## Records
+===+
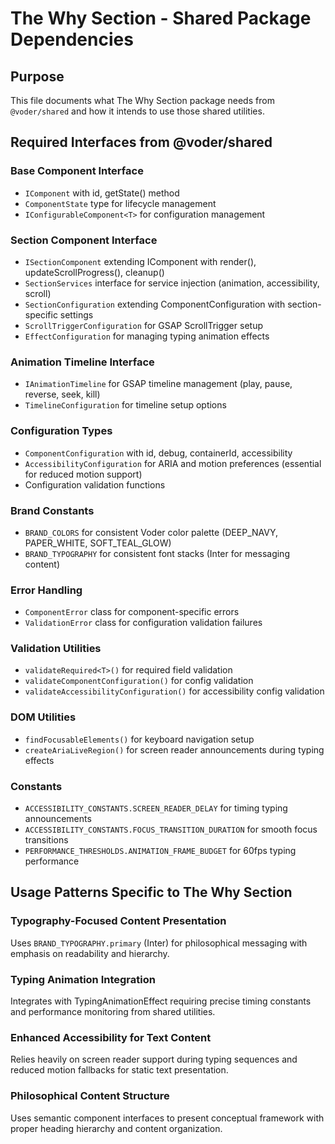 # The Why Section - Shared Package Dependencies

## Purpose

This file documents what The Why Section package needs from `@voder/shared` and how it intends to use those shared utilities.

## Required Interfaces from @voder/shared

### Base Component Interface
- `IComponent` with id, getState() method
- `ComponentState` type for lifecycle management
- `IConfigurableComponent<T>` for configuration management

### Section Component Interface
- `ISectionComponent` extending IComponent with render(), updateScrollProgress(), cleanup()
- `SectionServices` interface for service injection (animation, accessibility, scroll)
- `SectionConfiguration` extending ComponentConfiguration with section-specific settings
- `ScrollTriggerConfiguration` for GSAP ScrollTrigger setup
- `EffectConfiguration` for managing typing animation effects

### Animation Timeline Interface
- `IAnimationTimeline` for GSAP timeline management (play, pause, reverse, seek, kill)
- `TimelineConfiguration` for timeline setup options

### Configuration Types
- `ComponentConfiguration` with id, debug, containerId, accessibility
- `AccessibilityConfiguration` for ARIA and motion preferences (essential for reduced motion support)
- Configuration validation functions

### Brand Constants
- `BRAND_COLORS` for consistent Voder color palette (DEEP_NAVY, PAPER_WHITE, SOFT_TEAL_GLOW)
- `BRAND_TYPOGRAPHY` for consistent font stacks (Inter for messaging content)

### Error Handling
- `ComponentError` class for component-specific errors
- `ValidationError` class for configuration validation failures

### Validation Utilities
- `validateRequired<T>()` for required field validation
- `validateComponentConfiguration()` for config validation
- `validateAccessibilityConfiguration()` for accessibility config validation

### DOM Utilities
- `findFocusableElements()` for keyboard navigation setup
- `createAriaLiveRegion()` for screen reader announcements during typing effects

### Constants
- `ACCESSIBILITY_CONSTANTS.SCREEN_READER_DELAY` for timing typing announcements
- `ACCESSIBILITY_CONSTANTS.FOCUS_TRANSITION_DURATION` for smooth focus transitions
- `PERFORMANCE_THRESHOLDS.ANIMATION_FRAME_BUDGET` for 60fps typing performance

## Usage Patterns Specific to The Why Section

### Typography-Focused Content Presentation
Uses `BRAND_TYPOGRAPHY.primary` (Inter) for philosophical messaging with emphasis on readability and hierarchy.

### Typing Animation Integration
Integrates with TypingAnimationEffect requiring precise timing constants and performance monitoring from shared utilities.

### Enhanced Accessibility for Text Content
Relies heavily on screen reader support during typing sequences and reduced motion fallbacks for static text presentation.

### Philosophical Content Structure
Uses semantic component interfaces to present conceptual framework with proper heading hierarchy and content organization.
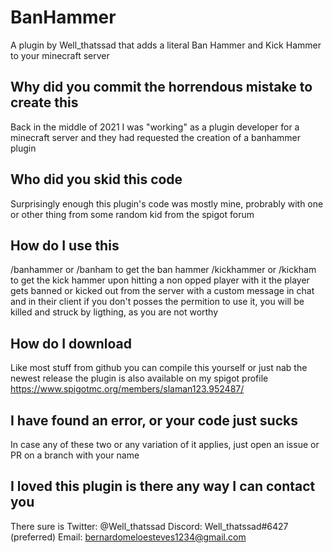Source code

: # BanHammer
A plugin by Well_thatssad that adds a literal Ban Hammer and Kick Hammer to your minecraft server

## Why did you commit the horrendous mistake to create this
Back in the middle of 2021 I was "working" as a plugin developer for a minecraft server and 
they had requested the creation of a banhammer plugin

## Who did you skid this code
Surprisingly enough this plugin's code was mostly mine, probrably with one or other thing from some
random kid from the spigot forum

## How do I use this
/banhammer or /banham to get the ban hammer
/kickhammer or /kickham to get the kick hammer
upon hitting a non opped player with it the player gets banned or kicked out from the server with a custom message in chat and in their client
if you don't posses the permition to use it, you will be killed and struck by ligthing, as you are not worthy

## How do I download 
Like most stuff from github you can compile this yourself or just nab the newest release
the plugin is also available on my spigot profile https://www.spigotmc.org/members/slaman123.952487/

## I have found an error, or your code just sucks
In case any of these two or any variation of it applies, just open an issue or PR on a branch with your name

## I loved this plugin is there any way I can contact you
There sure is
Twitter: @Well_thatssad
Discord: Well_thatssad#6427 (preferred)
Email: bernardomeloesteves1234@gmail.com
+===+
## Exercise directions
Copy out the material above in full and exactly; its pictures are not to appear.

## Solution for this task
 # The Why Section - Shared Package Dependencies

## Purpose

This file documents what The Why Section package needs from `@voder/shared` and how it intends to use those shared utilities.

## Required Interfaces from @voder/shared

### Base Component Interface
- `IComponent` with id, getState() method
- `ComponentState` type for lifecycle management
- `IConfigurableComponent<T>` for configuration management

### Section Component Interface
- `ISectionComponent` extending IComponent with render(), updateScrollProgress(), cleanup()
- `SectionServices` interface for service injection (animation, accessibility, scroll)
- `SectionConfiguration` extending ComponentConfiguration with section-specific settings
- `ScrollTriggerConfiguration` for GSAP ScrollTrigger setup
- `EffectConfiguration` for managing typing animation effects

### Animation Timeline Interface
- `IAnimationTimeline` for GSAP timeline management (play, pause, reverse, seek, kill)
- `TimelineConfiguration` for timeline setup options

### Configuration Types
- `ComponentConfiguration` with id, debug, containerId, accessibility
- `AccessibilityConfiguration` for ARIA and motion preferences (essential for reduced motion support)
- Configuration validation functions

### Brand Constants
- `BRAND_COLORS` for consistent Voder color palette (DEEP_NAVY, PAPER_WHITE, SOFT_TEAL_GLOW)
- `BRAND_TYPOGRAPHY` for consistent font stacks (Inter for messaging content)

### Error Handling
- `ComponentError` class for component-specific errors
- `ValidationError` class for configuration validation failures

### Validation Utilities
- `validateRequired<T>()` for required field validation
- `validateComponentConfiguration()` for config validation
- `validateAccessibilityConfiguration()` for accessibility config validation

### DOM Utilities
- `findFocusableElements()` for keyboard navigation setup
- `createAriaLiveRegion()` for screen reader announcements during typing effects

### Constants
- `ACCESSIBILITY_CONSTANTS.SCREEN_READER_DELAY` for timing typing announcements
- `ACCESSIBILITY_CONSTANTS.FOCUS_TRANSITION_DURATION` for smooth focus transitions
- `PERFORMANCE_THRESHOLDS.ANIMATION_FRAME_BUDGET` for 60fps typing performance

## Usage Patterns Specific to The Why Section

### Typography-Focused Content Presentation
Uses `BRAND_TYPOGRAPHY.primary` (Inter) for philosophical messaging with emphasis on readability and hierarchy.

### Typing Animation Integration
Integrates with TypingAnimationEffect requiring precise timing constants and performance monitoring from shared utilities.

### Enhanced Accessibility for Text Content
Relies heavily on screen reader support during typing sequences and reduced motion fallbacks for static text presentation.

### Philosophical Content Structure
Uses semantic component interfaces to present conceptual framework with proper heading hierarchy and content organization.
Source code

: # BanHammer
A plugin by Well_thatssad that adds a literal Ban Hammer and Kick Hammer to your minecraft server

## Why did you commit the horrendous mistake to create this
Back in the middle of 2021 I was "working" as a plugin developer for a minecraft server and 
they had requested the creation of a banhammer plugin

## Who did you skid this code
Surprisingly enough this plugin's code was mostly mine, probrably with one or other thing from some
random kid from the spigot forum

## How do I use this
/banhammer or /banham to get the ban hammer
/kickhammer or /kickham to get the kick hammer
upon hitting a non opped player with it the player gets banned or kicked out from the server with a custom message in chat and in their client
if you don't posses the permition to use it, you will be killed and struck by ligthing, as you are not worthy

## How do I download 
Like most stuff from github you can compile this yourself or just nab the newest release
the plugin is also available on my spigot profile https://www.spigotmc.org/members/slaman123.952487/

## I have found an error, or your code just sucks
In case any of these two or any variation of it applies, just open an issue or PR on a branch with your name

## I loved this plugin is there any way I can contact you
There sure is
Twitter: @Well_thatssad
Discord: Well_thatssad#6427 (preferred)
Email: bernardomeloesteves1234@gmail.com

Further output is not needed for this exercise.